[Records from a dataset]
::::::::

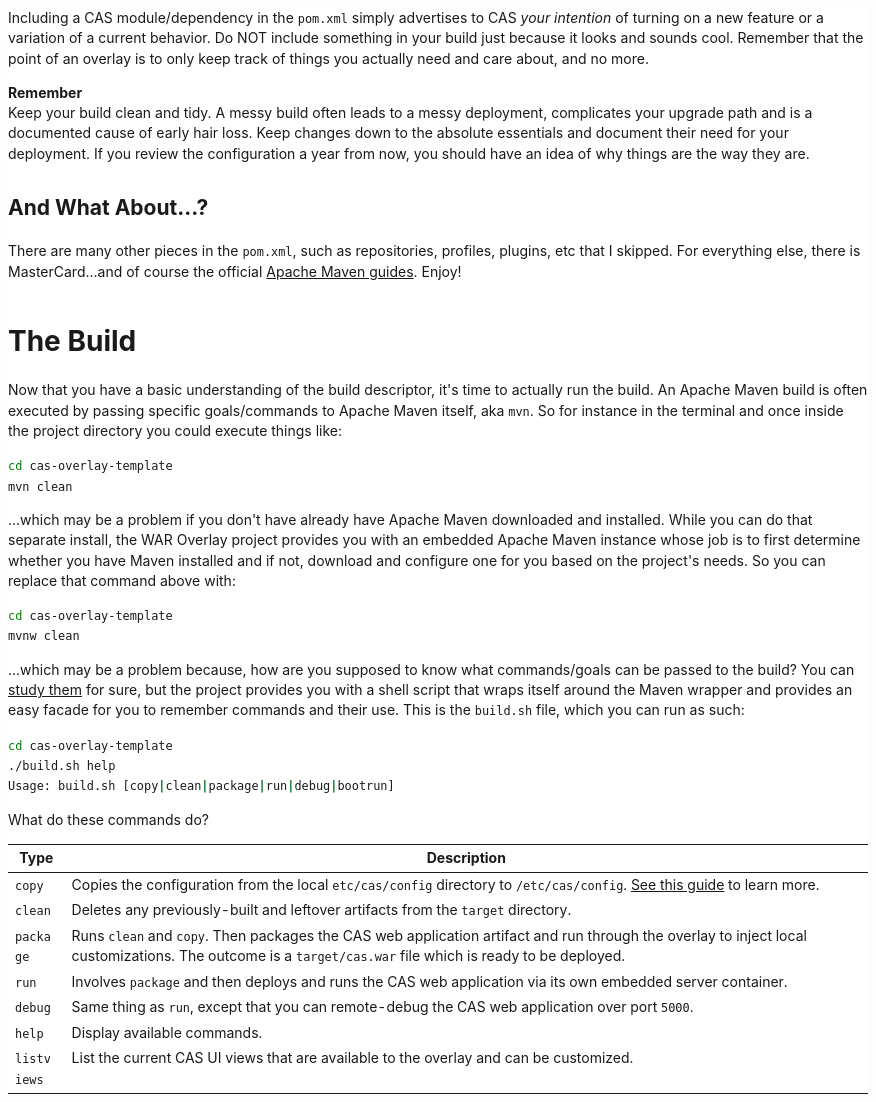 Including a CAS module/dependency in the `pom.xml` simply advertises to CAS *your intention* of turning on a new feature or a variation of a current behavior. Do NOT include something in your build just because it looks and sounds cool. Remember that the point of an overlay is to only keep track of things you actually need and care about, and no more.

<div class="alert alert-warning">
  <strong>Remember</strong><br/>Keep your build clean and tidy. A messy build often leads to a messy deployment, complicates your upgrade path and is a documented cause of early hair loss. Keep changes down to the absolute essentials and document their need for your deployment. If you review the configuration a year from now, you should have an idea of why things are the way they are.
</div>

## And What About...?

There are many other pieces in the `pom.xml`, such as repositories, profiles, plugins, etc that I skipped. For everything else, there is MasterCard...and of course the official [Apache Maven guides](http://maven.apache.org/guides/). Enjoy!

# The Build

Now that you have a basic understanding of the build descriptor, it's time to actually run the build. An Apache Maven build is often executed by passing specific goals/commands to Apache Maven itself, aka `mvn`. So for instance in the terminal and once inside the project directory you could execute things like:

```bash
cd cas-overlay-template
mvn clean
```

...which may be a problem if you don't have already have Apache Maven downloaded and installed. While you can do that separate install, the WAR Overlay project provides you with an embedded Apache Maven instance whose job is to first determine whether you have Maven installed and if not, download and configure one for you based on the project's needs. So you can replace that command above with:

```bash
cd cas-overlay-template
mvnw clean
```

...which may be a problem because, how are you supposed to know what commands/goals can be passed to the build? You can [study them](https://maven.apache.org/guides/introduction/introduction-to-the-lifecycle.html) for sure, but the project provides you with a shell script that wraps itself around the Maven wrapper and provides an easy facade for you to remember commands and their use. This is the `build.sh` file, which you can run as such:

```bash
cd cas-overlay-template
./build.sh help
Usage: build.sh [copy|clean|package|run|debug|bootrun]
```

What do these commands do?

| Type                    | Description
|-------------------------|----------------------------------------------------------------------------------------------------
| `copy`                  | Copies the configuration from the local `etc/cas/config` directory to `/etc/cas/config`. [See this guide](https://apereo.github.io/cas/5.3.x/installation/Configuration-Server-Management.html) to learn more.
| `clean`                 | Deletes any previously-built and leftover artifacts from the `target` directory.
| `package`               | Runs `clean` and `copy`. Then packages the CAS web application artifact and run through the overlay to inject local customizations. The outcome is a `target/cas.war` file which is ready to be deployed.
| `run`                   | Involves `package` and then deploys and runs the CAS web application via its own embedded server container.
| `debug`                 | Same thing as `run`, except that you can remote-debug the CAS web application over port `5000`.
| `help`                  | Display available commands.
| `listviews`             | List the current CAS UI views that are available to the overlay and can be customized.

::::::::

● Prompt
Give again exactly, and only, the lines above starting at the one with "## And What About...?" and ending at the one with "# The Build".

● Reply to the exercise
## And What About...?

There are many other pieces in the `pom.xml`, such as repositories, profiles, plugins, etc that I skipped. For everything else, there is MasterCard...and of course the official [Apache Maven guides](http://maven.apache.org/guides/). Enjoy!

# The Build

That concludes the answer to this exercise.